Zero Motorcycles will receive $1,815,123 to expand the company's full electric motorcycle production capacity. The company is based in Scotts Valley (Santa Cruz County). Zero Motorcycles previously implemented manufacturing in Asia, but has chosen to bring its manufacturing and assembly operations back to California. With this award, the company plans to quadruple its motorcycle production capacity and develop new prototype motorcycles.

"We are honored to receive this generous grant from the California Energy Commission and are excited to continue to expand our manufacturing capacity here in California," said Richard Walker, CEO of Zero Motorcycles. "This project offers a unique opportunity to keep the competitive advantage of California's skilled labor force and create dozens of additional jobs during both the implementation and volume manufacturing stages of the project. This grant is a milestone for us because it allows Zero to dramatically increase the scale of our assembly line to meet customer demand for our outstanding electric motorcycles."

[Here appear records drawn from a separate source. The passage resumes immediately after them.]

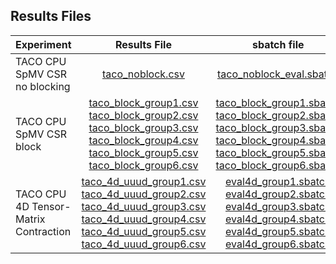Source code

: ## Results Files



| Experiment | Results File | sbatch file | stdout file | stderr file |
|:------------------------------|:----------:|:---------:|:---------:|:---------:|
| TACO CPU SpMV CSR no blocking | [taco\_noblock.csv](noblock/results/taco_noblock.csv) | [taco\_noblock\_eval.sbatch](noblock/taco_noblock_eval.sbatch) | [taco\_noblock\_stdout.txt](noblock/results/taco_noblock_stdout.txt) | [taco\_noblock\_stderr.txt](noblock/results/taco_noblock_stderr.txt) |
| TACO CPU SpMV CSR block | [taco\_block\_group1.csv](block/results/taco_block_group1.csv)<br>[taco\_block\_group2.csv](block/results/taco_block_group2.csv)<br>[taco\_block\_group3.csv](block/results/taco_block_group3.csv)<br>[taco\_block\_group4.csv](block/results/taco_block_group4.csv)<br>[taco\_block\_group5.csv](block/results/taco_block_group5.csv)<br>[taco\_block\_group6.csv](block/results/taco_block_group6.csv) | [taco\_block\_group1.sbatch](block/taco_block_group1.sbatch)<br>[taco\_block\_group2.sbatch](block/taco_block_group2.sbatch)<br> [taco\_block\_group3.sbatch](block/taco_block_group3.sbatch)<br>[taco\_block\_group4.sbatch](block/taco_block_group4.sbatch)<br>[taco\_block\_group5.sbatch](block/taco_block_group5.sbatch)<br> [taco\_block\_group6.sbatch](block/taco_block_group6.sbatch)  | [taco\_blocking\_group1\_stdout.txt](block/results/taco_blocking_group1_stdout.txt)<br>[taco\_blocking\_group2\_stdout.txt](block/results/taco_blocking_group2_stdout.txt)<br>[taco\_blocking\_group3\_stdout.txt](block/results/taco_blocking_group3_stdout.txt)<br>[taco\_blocking\_group4\_stdout.txt](block/results/taco_blocking_group4_stdout.txt)<br>[taco\_blocking\_group5\_stdout.txt](block/results/taco_blocking_group5_stdout.txt)<br>[taco\_blocking\_group6\_stdout.txt](block/results/taco_blocking_group6_stdout.txt)| [taco\_blocking\_group1\_stderr.txt](block/results/taco_blocking_group1_stderr.txt)<br>[taco\_blocking\_group2\_stderr.txt](block/results/taco_blocking_group2_stderr.txt)<br>[taco\_blocking\_group3\_stderr.txt](block/results/taco_blocking_group3_stderr.txt)<br>[taco\_blocking\_group4\_stderr.txt](block/results/taco_blocking_group4_stderr.txt)<br>[taco\_blocking\_group5\_stderr.txt](block/results/taco_blocking_group5_stderr.txt)<br>[taco\_blocking\_group6\_stderr.txt](block/results/taco_blocking_group6_stderr.txt)|
TACO CPU 4D Tensor-Matrix Contraction | [taco\_4d\_uuud\_group1.csv](4d/results/taco_4d_uuud_group1.csv)<br> [taco\_4d\_uuud\_group2.csv](4d/results/taco_4d_uuud_group2.csv)<br>[taco\_4d\_uuud\_group3.csv](4d/results/taco_4d_uuud_group3.csv)<br>[taco\_4d\_uuud\_group4.csv](4d/results/taco_4d_uuud_group4.csv)<br>[taco\_4d\_uuud\_group5.csv](4d/results/taco_4d_uuud_group5.csv)<br>[taco\_4d\_uuud\_group6.csv](4d/results/taco_4d_uuud_group6.csv)| [eval4d\_group1.sbatch](4d/eval4d_group1.sbatch)<br>[eval4d\_group2.sbatch](4d/eval4d_group2.sbatch)<br>[eval4d\_group3.sbatch](4d/eval4d_group3.sbatch)<br>[eval4d\_group4.sbatch](4d/eval4d_group4.sbatch)<br>[eval4d\_group5.sbatch](4d/eval4d_group5.sbatch)<br>[eval4d\_group6.sbatch](4d/eval4d_group6.sbatch)|[eval4d\_group1\_stdout.txt](4d/results/eval4d_group1_stdout.txt)<br>[eval4d\_group2\_stdout.txt](4d/results/eval4d_group2_stdout.txt)<br>[eval4d\_group3\_stdout.txt](4d/results/eval4d_group3_stdout.txt)<br>[eval4d\_group4\_stdout.txt](4d/results/eval4d_group4_stdout.txt)<br>[eval4d\_group5\_stdout.txt](4d/results/eval4d_group5_stdout.txt)<br>[eval4d\_group6\_stdout.txt](4d/results/eval4d_group6_stdout.txt)|[eval4d\_group1\_stderr.txt](4d/results/eval4d_group1_stderr.txt)<br>[eval4d\_group2\_stderr.txt](4d/results/eval4d_group2_stderr.txt)<br>[eval4d\_group3\_stderr.txt](4d/results/eval4d_group3_stderr.txt)<br>[eval4d\_group4\_stderr.txt](4d/results/eval4d_group4_stderr.txt)<br>[eval4d\_group5\_stderr.txt](4d/results/eval4d_group5_stderr.txt)<br>[eval4d\_group6\_stderr.txt](4d/results/eval4d_group6_stderr.txt)|
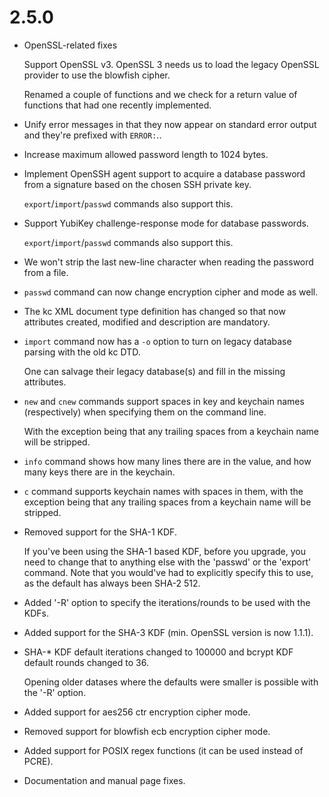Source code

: # 2.5.0
* OpenSSL-related fixes

  Support OpenSSL v3.
  OpenSSL 3 needs us to load the legacy OpenSSL provider to use the blowfish cipher.

  Renamed a couple of functions and we check for a return value of functions that had one recently implemented.
* Unify error messages in that they now appear on standard error output and they're prefixed with `ERROR:`..
* Increase maximum allowed password length to 1024 bytes.
* Implement OpenSSH agent support to acquire a database password from a signature based on the chosen SSH private key.

  `export`/`import`/`passwd` commands also support this.
* Support YubiKey challenge-response mode for database passwords.

  `export`/`import`/`passwd` commands also support this.  
* We won't strip the last new-line character when reading the password from a file.
* `passwd` command can now change encryption cipher and mode as well.
* The kc XML document type definition has changed so that now attributes created, modified and description are mandatory.
* `import` command now has a `-o` option to turn on legacy database parsing with the old kc DTD.

  One can salvage their legacy database(s) and fill in the missing attributes.
* `new` and `cnew` commands support spaces in key and keychain names (respectively) when specifying them on the command line.

  With the exception being that any trailing spaces from a keychain name will be stripped.
* `info` command shows how many lines there are in the value, and how many keys there are in the keychain.
* `c` command supports keychain names with spaces in them, with the exception being that any trailing spaces from a keychain name will be stripped.
* Removed support for the SHA-1 KDF.

  If you've been using the SHA-1 based KDF, before you upgrade, you need to change that to anything else with the 'passwd' or the 'export' command. Note that you would've had to explicitly specify this to use, as the default has always been SHA-2 512.
* Added '-R' option to specify the iterations/rounds to be used with the KDFs.
* Added support for the SHA-3 KDF (min. OpenSSL version is now 1.1.1).
* SHA-\* KDF default iterations changed to 100000 and bcrypt KDF default rounds changed to 36.

  Opening older datases where the defaults were smaller is possible with the '-R' option.
* Added support for aes256 ctr encryption cipher mode.
* Removed support for blowfish ecb encryption cipher mode.
* Added support for POSIX regex functions (it can be used instead of PCRE).
* Documentation and manual page fixes.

Valley Garbage and Rubbish Co., Inc., will receive $300,000 to build and operate a compressed natural gas (CNG) fueling station that will support the company's fleet of natural gas-powered garbage collection trucks used for collection of solid waste in the city of Santa Maria (Santa Barbara County). This station, to be located in an existing solid waste collection center, will also be available for other goods-movement fleets along Highway 101. This station will make it easier for fleets to switch to less-polluting CNG vehicles, as there are no CNG stations within 25 miles of this location.

The City of Mount Shasta will receive $200,000 to produce a comprehensive plug-in electric vehicle (PEV) readiness plan for Siskiyou, Shasta, and Tehama counties. The commercial introduction of PEVs is just now beginning. Developing a readiness plan will enable stakeholders to help communities prepare for more of these clean vehicles, and is key to creating linked charging infrastructure along the state's main highway corridors. Streamlining permitting and installation for charging stations will be a key benefit of this planning effort.

In addition, buy-down incentives totaling $2,548,000 will be awarded for 180 alternative-fuel vehicles, most of them school buses. These incentives help to pay the difference between alternative-fuel vehicles and conventional vehicles. They are available only for new natural gas and propane vehicles that meet all the emission requirements of the California Air Resources Board.

These buy-down incentives are reserved for vehicle manufacturers or their designated dealers and passed on to buyers in California at the time of sale. To receive the incentives, buyers must agree to register and operate the vehicles in California at least 90 percent of the time for three years.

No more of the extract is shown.